Topsoil's sole asset was forty acres of real property in Cottleville, Missouri. Testimony at trial revealed that Topsoil was incorporated for the purpose of removing and selling topsoil from the property, and as well as developing the property as residential real estate.

In 1998, the relationship between the Steinmanns and Davenport became strained. Larry Steinmann testified that in “1997 or the beginning of 1998” he spoke to Rich Francis at Bax Engineering, *11 an engineering firm, who told him he was “wasting his time” attempting to develop because Topsoil would not be able to get development permits from the City of Cot-tleville. Larry Steinmann testified that he agreed with this assessment, because he believed that Davenport had been attending Cottleville meetings and “agitating the city.” Larry Steinmann testified that since his conversation with Rich Francis, he felt the business should be discontinued. Roger Steinmann offered similar testimony.

Topsoil has not had a shareholder meeting since 1998. Davenport has had limited contact with the Steinmanns since that time. There were two offers to buy the property in 1999 and in 2001, but Davenport refused to accept the offers.

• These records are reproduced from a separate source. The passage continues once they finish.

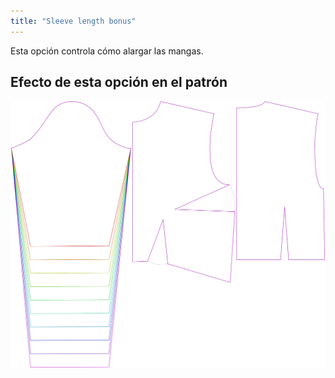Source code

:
 ```yaml
---
title: "Sleeve length bonus"
---
```


Esta opción controla cómo alargar las mangas.

## Efecto de esta opción en el patrón

![Esta imagen muestra el efecto de esta opción superponiendo varias variantes que tienen un valor diferente para esta opción](breanna_sleevelengthbonus_sample.svg "Efecto de esta opción en el patrón")
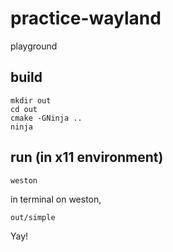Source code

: # practice-wayland

playground

## build

```
mkdir out
cd out
cmake -GNinja ..
ninja
```

## run (in x11 environment)

```
weston
```

in terminal on weston, 

```
out/simple
```

Yay!

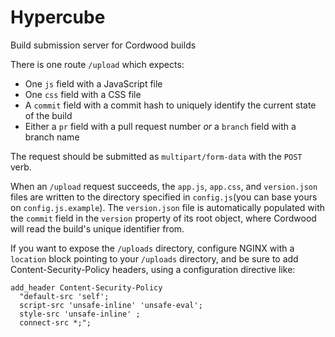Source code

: # Hypercube

Build submission server for Cordwood builds

There is one route `/upload` which expects:
  - One `js` field with a JavaScript file
  - One `css` field with a CSS file
  - A `commit` field with a commit hash to uniquely identify the current state of the build
  - Either a `pr` field with a pull request number _or_ a `branch` field with a branch name

The request should be submitted as `multipart/form-data` with the `POST` verb.

When an `/upload` request succeeds, the `app.js`, `app.css`, and `version.json` files are written to the directory specified in `config.js`(you can base yours on `config.js.example`).
The `version.json` file is automatically populated with the `commit` field in the `version` property of its root object, where Cordwood will read the build's unique identifier from.

If you want to expose the `/uploads` directory, configure NGINX with a `location` block pointing to your `/uploads` directory, and be sure to add Content-Security-Policy headers, using a configuration directive like:
```
add_header Content-Security-Policy
  "default-src 'self';
  script-src 'unsafe-inline' 'unsafe-eval';
  style-src 'unsafe-inline' ;
  connect-src *;";
```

In June, 2001, Davenport filed a suit in the Warren County Circuit Court alleging that the Steinmanns breached their fiduciary duty by not making partnership contributions to the business expenses and by “attempting to transfer the partnership opportunity to develop real estate to third parties outside the partnership who coveted the real estate.” Davenport further alleged that “the partnership’s key investment opportunity has been seriously diminished and destroyed by [the Steinmanns’] duplicitous actions which are designed to enhance their personal fortunes ...” There is no evidence in the record regarding the procedural posture of the Warren County lawsuit.

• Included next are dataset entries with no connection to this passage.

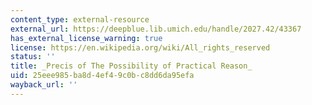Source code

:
 ```yaml
---
content_type: external-resource
external_url: https://deepblue.lib.umich.edu/handle/2027.42/43367
has_external_license_warning: true
license: https://en.wikipedia.org/wiki/All_rights_reserved
status: ''
title: _Precis of The Possibility of Practical Reason_
uid: 25eee985-ba8d-4ef4-9c0b-c8dd6da95efa
wayback_url: ''
---
```

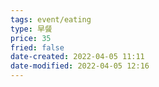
 ```yaml
---
tags: event/eating
type: 早餐
price: 35
fried: false
date-created: 2022-04-05 11:11
date-modified: 2022-04-05 12:16
---
```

On September 7, 2001, in St. Charles County Circuit Court, the Steinmanns filed the action that is the subject of this appeal. The Steinmanns filed a “Petition for Discontinuance and the Dissolution of a Corporation and the Disposition of the Corporate Asset.” The Steinmanns alleged that they each have twenty-five percent ownership of Topsoil; they are brothers and are related taxpayers as defined in Section 267 of the Internal Revenue Code; Davenport, an individual residing in St. Charles county, owns fifty percent of Topsoil; “Plaintiffs and the Defendant are unable to agree upon the desirability of continuing the business of [Topsoil], the directors are deadlocked in the management of corporate affairs ... and are unable to agree upon the use and disposition of the sole corporate asset ...” The Steinmanns requested that the court grant a discontinuance of the corporation pursuant to Section 851.467 1 and a decree of dissolution of the corporation pursuant to Section 351.494.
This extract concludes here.